Von der Einfuehrung eines Gesetzes wider Herz und Verstand
From WikiLeaks
June 18, 2009
Das Ende vom Anfang, und der Anfang vom Ende
Am heutigen Donnerstag, den 18. Juni 2009, verabschiedete die deutsche Bundesregierung den umstrittenen und gesellschaftlich inakzeptablen Gesetzesvorschlag von Familienministerin Ursula von der Leyen, CDU.
389 Abgeordnete stimmten fuer das Gesetz, 128 dagegen, 18 enthielten sich.
Die Bundesregierung beschliesst damit eine gesetzliche Verpflichtung, nicht eine gesetzliche Regulierung, die in nur einem weiteren freiheitlichen Land dieser Welt bisher angestrebt wurde: Australien. Hier wird das Filtersystem aufgrund der hohen Fehler- und Missbrauchsquoten, seinen Kosten und Transparenzproblemen gerade gesellschaftlich und politisch zu Grabe getragen. Andere Laender wie die von Frau von der Leyen propagierten "skandinavischen Laender" haben vertragsmaessige Regulierungen einzelner freiwilliger Provider. Regulierungen fuer die Voraussetzungen und Grundlagen zur Berechtigung eines Providers, nicht aber einen Zwang zur Zensur durch den Staat.
In jedem der Laender, unabhaengig von diesem Detail, versagen die Implementierungen dieser Systeme. Sie zensieren unkontrolliert und geheim kritische, politische, religioese, ethische und zufaellige Inhalte, haben Fehlerquoten von 70-90% und werden von der grossen Mehrzahl der Experten fuer sinnlos und unumsetzbar erklaert. Ebensowenig wie man ein gesellschaftliches Problem, welcher Art auch immer, ueber eine Zensur der Inhalte von Telefongespraechen beheben kann, kann man den Missbrauch von Kindern zu Dokumentationszwecken durch die Einrichtung von Internetfiltern verhindern.
Die breite Gesellschaft und vor allem auch die Medien haben nicht, noch nicht, verstanden wie sehr sich dieses Thema in ihrer aller Leben einmischen wird. Auf unvoraussehbare Weise. Man hat es verpasst frueh genug Stellung zu beziehen, und zugelassen, dass Propagandisten und Lobbyisten Zugriff auf unserer aller Mittel zur Kommunikation miteinander bekommen haben. Sie sich nun zwischen Menschen, Medien und deren Konsumenten, Gemeinschaften und deren Moeglichkeiten zum Austausch miteinander, stellen koennen.
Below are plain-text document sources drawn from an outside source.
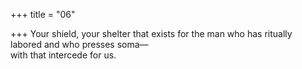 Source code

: +++
title = "06"

+++
Your shield, your shelter that exists for the man who has ritually  labored and who presses soma—  
with that intercede for us.  
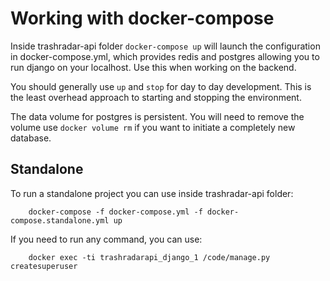 # Working with docker-compose

Inside trashradar-api folder `docker-compose up` will launch the configuration in docker-compose.yml, which provides redis 
and postgres allowing you to run django on your localhost. Use this when working on the backend.

You should generally use `up` and `stop` for day to day development. This is the least overhead approach to starting and
stopping the environment.

The data volume for postgres is persistent. You will need to remove the volume use `docker volume rm` if you want to 
initiate a completely new database.

## Standalone

To run a standalone project you can use inside trashradar-api folder:
 
        docker-compose -f docker-compose.yml -f docker-compose.standalone.yml up

If you need to run any command, you can use:

        docker exec -ti trashradarapi_django_1 /code/manage.py createsuperuser
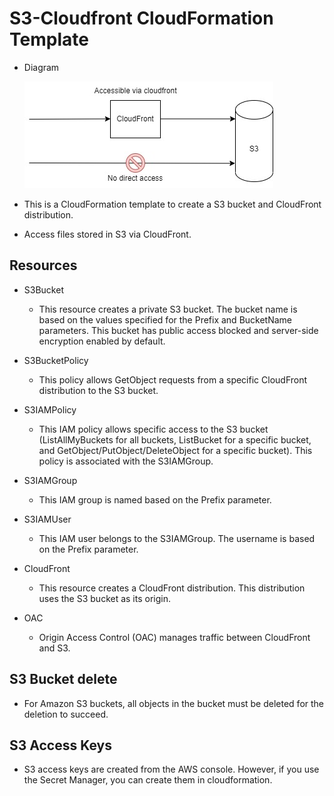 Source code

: # S3-Cloudfront CloudFormation Template
* Diagram

  ![Diagram](s3-cloudfront.jpg)

* This is a CloudFormation template to create a S3 bucket and CloudFront distribution.
* Access files stored in S3 via CloudFront.

## Resources
* S3Bucket
  - This resource creates a private S3 bucket. The bucket name is based on the values specified for the Prefix and BucketName parameters. This bucket has public access blocked and server-side encryption enabled by default.

* S3BucketPolicy
  - This policy allows GetObject requests from a specific CloudFront distribution to the S3 bucket.

* S3IAMPolicy
  - This IAM policy allows specific access to the S3 bucket (ListAllMyBuckets for all buckets, ListBucket for a specific bucket, and GetObject/PutObject/DeleteObject for a specific bucket). This policy is associated with the S3IAMGroup.

* S3IAMGroup
  - This IAM group is named based on the Prefix parameter.

* S3IAMUser
  - This IAM user belongs to the S3IAMGroup. The username is based on the Prefix parameter.

* CloudFront
  - This resource creates a CloudFront distribution. This distribution uses the S3 bucket as its origin.

* OAC
  - Origin Access Control (OAC) manages traffic between CloudFront and S3.

## S3 Bucket delete
* For Amazon S3 buckets, all objects in the bucket must be deleted for the deletion to succeed.

## S3 Access Keys
* S3 access keys are created from the AWS console. However, if you use the Secret Manager, you can create them in cloudformation.
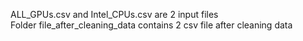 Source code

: ALL_GPUs.csv and Intel_CPUs.csv are 2 input files <br>
Folder file_after_cleaning_data contains 2 csv file after cleaning data
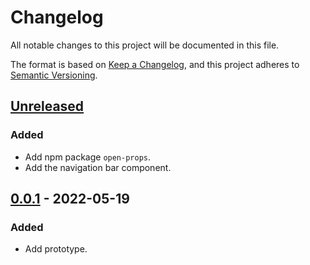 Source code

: # Changelog
All notable changes to this project will be documented in this file.

The format is based on [Keep a Changelog](https://keepachangelog.com/en/1.0.0/),
and this project adheres to [Semantic Versioning](https://semver.org/spec/v2.0.0.html).

## [Unreleased]
### Added
- Add npm package `open-props`.
- Add the navigation bar component.

## [0.0.1] - 2022-05-19
### Added
- Add prototype.

[Unreleased]: https://github.com/sakkke/portfolio/compare/v0.0.1...HEAD
[0.0.1]: https://github.com/sakkke/portfolio/releases/tag/v0.0.1


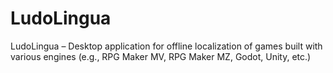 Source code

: # LudoLingua
LudoLingua – Desktop application for offline localization of games built with various engines (e.g., RPG Maker MV, RPG Maker MZ, Godot, Unity, etc.)
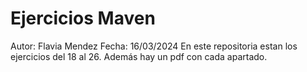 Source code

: # Ejercicios Maven
Autor: Flavia Mendez
Fecha: 16/03/2024
En este repositoria estan los ejercicios del 18 al 26.
Además hay un pdf con cada apartado.
  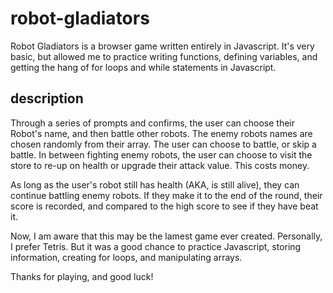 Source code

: # robot-gladiators

Robot Gladiators is a browser game written entirely in Javascript.  It's very basic, but allowed me to practice writing functions, defining variables, and getting the hang of for loops and while statements in Javascript. 

## description

Through a series of prompts and confirms, the user can choose their Robot's name, and then battle other robots.  The enemy robots names are chosen randomly from their array.  The user can choose to battle, or skip a battle.  In between fighting enemy robots, the user can choose to visit the store to re-up on health or upgrade their attack value. This costs money.  

As long as the user's robot still has health (AKA, is still alive), they can continue battling enemy robots.  If they make it to the end of the round, their score is recorded, and compared to the high score to see if they have beat it. 

Now, I am aware that this may be the lamest game ever created.  Personally, I prefer Tetris. But it was a good chance to practice Javascript, storing information, creating for loops, and manipulating arrays.  

Thanks for playing, and good luck!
Die Unfaehigkeit sich logisch zu positionieren
Die Verabschiedung des Gesetzes ist aber auch der traurige vorlaeufige Hoehepunkt der Ignoranz der grossen Parteien in Deutschland.
Die CDU, angefuehrt durch Frau von der Leyen, zeigte keinerlei praktisches Interesse an Argumenten und Fakten, an Bedenken und Engagement. Es ging ausschliesslich um eine blinde, sture und ignorante Politik, unser aller grundlegende Emotionen fuer den Schutz des Kindes mit Propaganda, falschen Zahlen und verblendenden Inhalten ausbeutend.
Die SPD in der Regierungsopposition, gefuehrt durch den fuer diese Frage verantwortlichen SPD Abgeordneten der Partei, Martin Doermann, war nicht in der Lage sich als Partei gegen die Gesetzesvorlage auszusprechen, oder gar durchzusetzen. Dieses Ergebnis am Ende einer leidenschaftlichen Debatte innerhalb der SPD, die von den Verantwortlichen ignoriert und entscheidungspolitisch sabotiert wurde, stellt einen weiteren Tiefpunkt einer Partei in ihrer Identitaetskrise dar. Man versteht es nicht, die entsprechenden Probleme, die man zu loesen hat, zu erkennen und ehrlich bereit zu sein, diese auch verstehen zu wollen.
Die etwas spezieller orientierten kleineren Parteien sind die einzigen, die in diesem Fall die Freiheiten der Buerger noch hochhalten, doch diese Stimme ist nicht laut genug. Bisher.
Von der Entfremdung ueber Spezialisierung und der Zusammenfuehrung durch freiheitliche Ideale
Es scheint ein generelles Problem unserer Gesellschaft zu sein. Die generischen Politiker hoeren ihren "Expertenkollegen" nicht zu. Die generischen Buerger hoeren ihren "Expertenmitbuergern" nicht zu. Noch nicht.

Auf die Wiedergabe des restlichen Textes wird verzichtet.